Youths invade Steamboat mats |

Youths invade Steamboat mats

Locals fare well at 180-wrestler home tourney

Joel Reichenberger
Steamboat Springs wrestler Brandon Yeager tries to catch a breath of air Sunday while fighting to avoid being pinned by Bruce Eaton, of the Bald Eagle Wrestling Club. Yeager was successful in staving off defeat, and he went on to win the match, 9-8.
Joel Reichenberger

— Sure, they were interrupted by the cries of the wounded, with a bloody nose or poked eye occasionally stealing the spotlight. Smiles dominated Sunday, however, shining through everywhere as the Yampa Valley Wrestling Club closed out its season with a massive home tournament at Steamboat Springs High School.

“We had a lot of champions, but there were also a lot of smiles today, and that’s the most important thing,” YVWC coach Shane Yeager said. “We were having a good time, and the kids all got good experience.”

Steamboat trotted out 30 competitors and fared well in the 180-competitor field. Young athletes traveled from Leadville, Summit County, Gypsum, Craig, Kremmling and Granby and did battle on six different mats.

For Tyler Johnson, it was the end of a season he never doubted he’d compete in. He said he didn’t even question it early in the summer when he was laid up in a Denver hospital bed, suffering from an unknown illness. It eventually led to the amputation of his feet and parts of several fingers, but that didn’t seem to slow him as he tore across the mat after his competition.

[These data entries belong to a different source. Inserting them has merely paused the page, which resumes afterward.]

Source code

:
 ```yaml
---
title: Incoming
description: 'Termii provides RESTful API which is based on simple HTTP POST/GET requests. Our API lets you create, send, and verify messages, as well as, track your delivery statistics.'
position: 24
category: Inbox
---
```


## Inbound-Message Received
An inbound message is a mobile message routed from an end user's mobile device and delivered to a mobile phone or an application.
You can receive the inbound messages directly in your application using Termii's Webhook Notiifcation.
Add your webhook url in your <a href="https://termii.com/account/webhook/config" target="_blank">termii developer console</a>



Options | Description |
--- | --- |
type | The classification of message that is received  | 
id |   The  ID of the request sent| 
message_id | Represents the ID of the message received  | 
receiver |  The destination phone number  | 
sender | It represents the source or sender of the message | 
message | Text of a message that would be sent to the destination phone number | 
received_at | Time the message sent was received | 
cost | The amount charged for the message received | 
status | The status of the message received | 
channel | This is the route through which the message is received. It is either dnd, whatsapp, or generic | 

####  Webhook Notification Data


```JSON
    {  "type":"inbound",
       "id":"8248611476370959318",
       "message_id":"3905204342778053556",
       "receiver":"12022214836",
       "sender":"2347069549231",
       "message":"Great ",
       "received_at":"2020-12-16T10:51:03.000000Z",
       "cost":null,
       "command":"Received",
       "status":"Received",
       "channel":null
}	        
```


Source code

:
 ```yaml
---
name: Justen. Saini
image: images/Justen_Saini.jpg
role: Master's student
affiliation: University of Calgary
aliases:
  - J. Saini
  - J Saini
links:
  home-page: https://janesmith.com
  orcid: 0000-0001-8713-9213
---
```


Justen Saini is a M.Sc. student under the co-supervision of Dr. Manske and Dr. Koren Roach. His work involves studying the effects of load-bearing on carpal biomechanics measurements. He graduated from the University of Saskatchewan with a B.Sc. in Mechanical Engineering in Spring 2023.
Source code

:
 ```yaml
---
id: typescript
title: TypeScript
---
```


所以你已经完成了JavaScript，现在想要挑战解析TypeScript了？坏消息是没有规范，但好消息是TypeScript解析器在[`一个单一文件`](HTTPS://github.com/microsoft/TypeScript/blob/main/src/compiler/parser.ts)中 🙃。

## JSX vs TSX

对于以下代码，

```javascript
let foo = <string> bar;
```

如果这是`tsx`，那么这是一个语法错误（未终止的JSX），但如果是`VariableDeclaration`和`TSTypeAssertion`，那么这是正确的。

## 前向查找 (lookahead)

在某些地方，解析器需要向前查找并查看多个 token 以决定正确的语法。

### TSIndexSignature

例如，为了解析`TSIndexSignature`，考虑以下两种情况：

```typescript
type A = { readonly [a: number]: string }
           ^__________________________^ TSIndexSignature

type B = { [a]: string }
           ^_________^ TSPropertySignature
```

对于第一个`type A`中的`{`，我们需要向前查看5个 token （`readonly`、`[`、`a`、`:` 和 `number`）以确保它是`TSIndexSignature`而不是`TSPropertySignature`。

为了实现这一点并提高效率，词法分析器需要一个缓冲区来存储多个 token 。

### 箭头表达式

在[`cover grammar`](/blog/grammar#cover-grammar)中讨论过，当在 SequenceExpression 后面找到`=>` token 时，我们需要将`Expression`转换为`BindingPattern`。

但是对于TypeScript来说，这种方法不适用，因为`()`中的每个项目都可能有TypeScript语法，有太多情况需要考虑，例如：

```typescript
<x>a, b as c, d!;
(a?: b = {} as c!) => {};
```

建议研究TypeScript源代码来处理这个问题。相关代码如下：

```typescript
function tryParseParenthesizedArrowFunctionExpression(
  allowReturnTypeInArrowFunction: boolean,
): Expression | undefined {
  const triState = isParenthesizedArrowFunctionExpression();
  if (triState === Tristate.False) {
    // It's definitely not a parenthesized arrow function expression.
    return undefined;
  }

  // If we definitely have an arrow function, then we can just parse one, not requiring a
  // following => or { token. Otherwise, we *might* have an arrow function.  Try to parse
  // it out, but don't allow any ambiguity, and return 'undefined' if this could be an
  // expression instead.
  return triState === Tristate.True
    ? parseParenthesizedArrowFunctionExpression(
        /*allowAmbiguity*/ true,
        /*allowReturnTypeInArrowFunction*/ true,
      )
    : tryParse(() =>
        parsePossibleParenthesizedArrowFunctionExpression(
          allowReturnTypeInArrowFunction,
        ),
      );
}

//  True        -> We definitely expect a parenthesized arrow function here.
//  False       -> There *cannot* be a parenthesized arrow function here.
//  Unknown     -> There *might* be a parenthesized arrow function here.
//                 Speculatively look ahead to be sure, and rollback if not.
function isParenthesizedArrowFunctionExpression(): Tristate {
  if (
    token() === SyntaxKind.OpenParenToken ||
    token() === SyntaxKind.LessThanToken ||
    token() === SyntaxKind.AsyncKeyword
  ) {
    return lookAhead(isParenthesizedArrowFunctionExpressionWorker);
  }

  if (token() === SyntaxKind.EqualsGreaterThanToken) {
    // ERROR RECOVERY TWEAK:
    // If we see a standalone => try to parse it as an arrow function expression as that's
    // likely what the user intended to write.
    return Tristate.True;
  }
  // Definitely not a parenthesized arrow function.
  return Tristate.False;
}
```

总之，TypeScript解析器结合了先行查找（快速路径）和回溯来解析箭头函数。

“It actually helps. It keeps them from shooting at my legs when I’m kneeling,” he said.

Johnson competed just like any other child, helped clean up and roll up mats afterward just like any other child, and took a joyride on one of the mat carts, smiling widely, just like any other child. Only his wrestling shoes, tied tight with the area usually meant for toes flipped up and fastened around his ankle, remained as evidence of his long summer.

He finished fifth in his class, winning two matches while dropping three.

“I was ready the first time wrestling started this season,” he said. “I knew the whole time I’d be able to wrestle. It’s not harder at all now. I haven’t had to change strategy or anything. The bow and arrow was my favorite move with feet, too, and I can still do that.”

Steamboat’s youths enjoyed success elsewhere, too.

It seemed to be the same old story for Dakota Thvedt. That’s not quite accurate he said, moments after wrapping up his third divisional championship of the fall season.

“Today was a little different. I won by a lot,” said Thvedt, who added that he relied on his favorite moves, the gazoni and the low leg.

For many, big victories came from small moves.

Brothers Theo and Ethan Hansen each picked up championships by relying on half nelsons at ankle picks.

“I did try to use a duck walk in my third match,” Theo explained.

Katelyn Hoffman battled all morning against bigger and older competition, but she finished fourth place, thanks to a quick pin of her opponent in her third match.

Gage Reynolds, meanwhile, said he was sad to see the season end, despite it being just his first taste of wrestling.

“I really like it because it’s a lot better to get out and wrestle than sit around and watch TV,” he said. “I’m a huge fan of wrestling now.”